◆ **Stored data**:
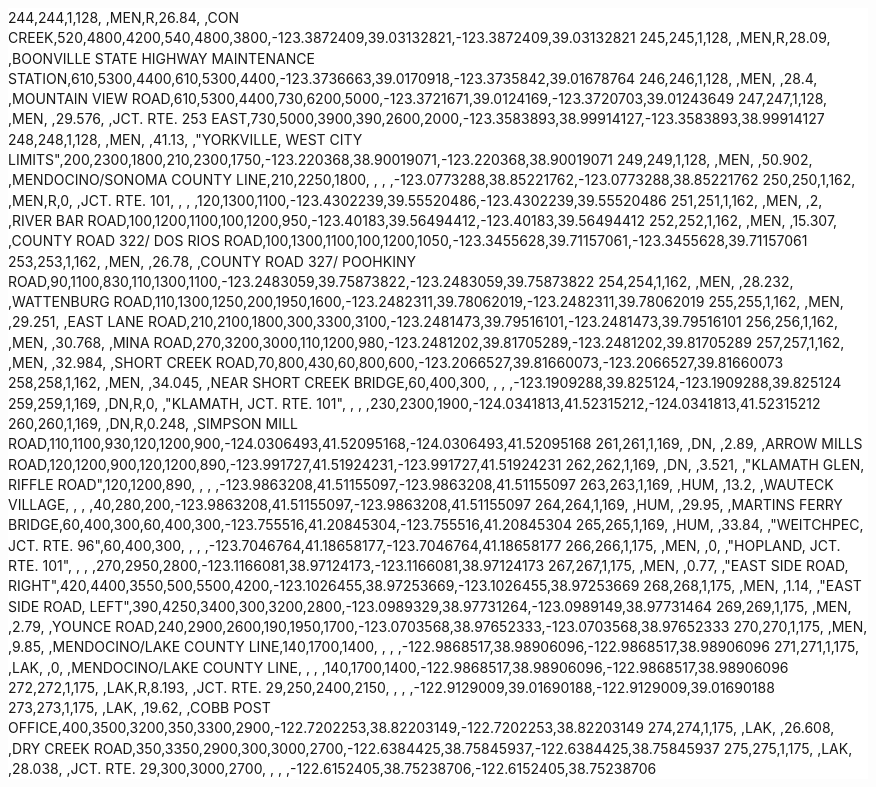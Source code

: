 244,244,1,128, ,MEN,R,26.84, ,CON CREEK,520,4800,4200,540,4800,3800,-123.3872409,39.03132821,-123.3872409,39.03132821
245,245,1,128, ,MEN,R,28.09, ,BOONVILLE STATE HIGHWAY MAINTENANCE STATION,610,5300,4400,610,5300,4400,-123.3736663,39.0170918,-123.3735842,39.01678764
246,246,1,128, ,MEN, ,28.4, ,MOUNTAIN VIEW ROAD,610,5300,4400,730,6200,5000,-123.3721671,39.0124169,-123.3720703,39.01243649
247,247,1,128, ,MEN, ,29.576, ,JCT. RTE. 253 EAST,730,5000,3900,390,2600,2000,-123.3583893,38.99914127,-123.3583893,38.99914127
248,248,1,128, ,MEN, ,41.13, ,"YORKVILLE, WEST CITY LIMITS",200,2300,1800,210,2300,1750,-123.220368,38.90019071,-123.220368,38.90019071
249,249,1,128, ,MEN, ,50.902, ,MENDOCINO/SONOMA COUNTY LINE,210,2250,1800, , , ,-123.0773288,38.85221762,-123.0773288,38.85221762
250,250,1,162, ,MEN,R,0, ,JCT. RTE. 101, , , ,120,1300,1100,-123.4302239,39.55520486,-123.4302239,39.55520486
251,251,1,162, ,MEN, ,2, ,RIVER BAR ROAD,100,1200,1100,100,1200,950,-123.40183,39.56494412,-123.40183,39.56494412
252,252,1,162, ,MEN, ,15.307, ,COUNTY ROAD 322/ DOS RIOS ROAD,100,1300,1100,100,1200,1050,-123.3455628,39.71157061,-123.3455628,39.71157061
253,253,1,162, ,MEN, ,26.78, ,COUNTY ROAD 327/ POOHKINY ROAD,90,1100,830,110,1300,1100,-123.2483059,39.75873822,-123.2483059,39.75873822
254,254,1,162, ,MEN, ,28.232, ,WATTENBURG ROAD,110,1300,1250,200,1950,1600,-123.2482311,39.78062019,-123.2482311,39.78062019
255,255,1,162, ,MEN, ,29.251, ,EAST LANE ROAD,210,2100,1800,300,3300,3100,-123.2481473,39.79516101,-123.2481473,39.79516101
256,256,1,162, ,MEN, ,30.768, ,MINA ROAD,270,3200,3000,110,1200,980,-123.2481202,39.81705289,-123.2481202,39.81705289
257,257,1,162, ,MEN, ,32.984, ,SHORT CREEK ROAD,70,800,430,60,800,600,-123.2066527,39.81660073,-123.2066527,39.81660073
258,258,1,162, ,MEN, ,34.045, ,NEAR SHORT CREEK BRIDGE,60,400,300, , , ,-123.1909288,39.825124,-123.1909288,39.825124
259,259,1,169, ,DN,R,0, ,"KLAMATH, JCT. RTE. 101", , , ,230,2300,1900,-124.0341813,41.52315212,-124.0341813,41.52315212
260,260,1,169, ,DN,R,0.248, ,SIMPSON MILL ROAD,110,1100,930,120,1200,900,-124.0306493,41.52095168,-124.0306493,41.52095168
261,261,1,169, ,DN, ,2.89, ,ARROW MILLS ROAD,120,1200,900,120,1200,890,-123.991727,41.51924231,-123.991727,41.51924231
262,262,1,169, ,DN, ,3.521, ,"KLAMATH GLEN, RIFFLE ROAD",120,1200,890, , , ,-123.9863208,41.51155097,-123.9863208,41.51155097
263,263,1,169, ,HUM, ,13.2, ,WAUTECK VILLAGE, , , ,40,280,200,-123.9863208,41.51155097,-123.9863208,41.51155097
264,264,1,169, ,HUM, ,29.95, ,MARTINS FERRY BRIDGE,60,400,300,60,400,300,-123.755516,41.20845304,-123.755516,41.20845304
265,265,1,169, ,HUM, ,33.84, ,"WEITCHPEC, JCT. RTE. 96",60,400,300, , , ,-123.7046764,41.18658177,-123.7046764,41.18658177
266,266,1,175, ,MEN, ,0, ,"HOPLAND, JCT. RTE. 101", , , ,270,2950,2800,-123.1166081,38.97124173,-123.1166081,38.97124173
267,267,1,175, ,MEN, ,0.77, ,"EAST SIDE ROAD, RIGHT",420,4400,3550,500,5500,4200,-123.1026455,38.97253669,-123.1026455,38.97253669
268,268,1,175, ,MEN, ,1.14, ,"EAST SIDE ROAD, LEFT",390,4250,3400,300,3200,2800,-123.0989329,38.97731264,-123.0989149,38.97731464
269,269,1,175, ,MEN, ,2.79, ,YOUNCE ROAD,240,2900,2600,190,1950,1700,-123.0703568,38.97652333,-123.0703568,38.97652333
270,270,1,175, ,MEN, ,9.85, ,MENDOCINO/LAKE COUNTY LINE,140,1700,1400, , , ,-122.9868517,38.98906096,-122.9868517,38.98906096
271,271,1,175, ,LAK, ,0, ,MENDOCINO/LAKE COUNTY LINE, , , ,140,1700,1400,-122.9868517,38.98906096,-122.9868517,38.98906096
272,272,1,175, ,LAK,R,8.193, ,JCT. RTE. 29,250,2400,2150, , , ,-122.9129009,39.01690188,-122.9129009,39.01690188
273,273,1,175, ,LAK, ,19.62, ,COBB POST OFFICE,400,3500,3200,350,3300,2900,-122.7202253,38.82203149,-122.7202253,38.82203149
274,274,1,175, ,LAK, ,26.608, ,DRY CREEK ROAD,350,3350,2900,300,3000,2700,-122.6384425,38.75845937,-122.6384425,38.75845937
275,275,1,175, ,LAK, ,28.038, ,JCT. RTE. 29,300,3000,2700, , , ,-122.6152405,38.75238706,-122.6152405,38.75238706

◆ **Work instructions**:
Each line from the top of the records through the one containing "249,249,1,128, ,MEN, ,50.902, ,MENDOCINO/SONOMA" needs to be transcribed exactly, without pictures.

◆ **Reply**:
Source code

: 244,244,1,128, ,MEN,R,26.84, ,CON CREEK,520,4800,4200,540,4800,3800,-123.3872409,39.03132821,-123.3872409,39.03132821
245,245,1,128, ,MEN,R,28.09, ,BOONVILLE STATE HIGHWAY MAINTENANCE STATION,610,5300,4400,610,5300,4400,-123.3736663,39.0170918,-123.3735842,39.01678764
246,246,1,128, ,MEN, ,28.4, ,MOUNTAIN VIEW ROAD,610,5300,4400,730,6200,5000,-123.3721671,39.0124169,-123.3720703,39.01243649
247,247,1,128, ,MEN, ,29.576, ,JCT. RTE. 253 EAST,730,5000,3900,390,2600,2000,-123.3583893,38.99914127,-123.3583893,38.99914127
248,248,1,128, ,MEN, ,41.13, ,"YORKVILLE, WEST CITY LIMITS",200,2300,1800,210,2300,1750,-123.220368,38.90019071,-123.220368,38.90019071
249,249,1,128, ,MEN, ,50.902, ,MENDOCINO/SONOMA COUNTY LINE,210,2250,1800, , , ,-123.0773288,38.85221762,-123.0773288,38.85221762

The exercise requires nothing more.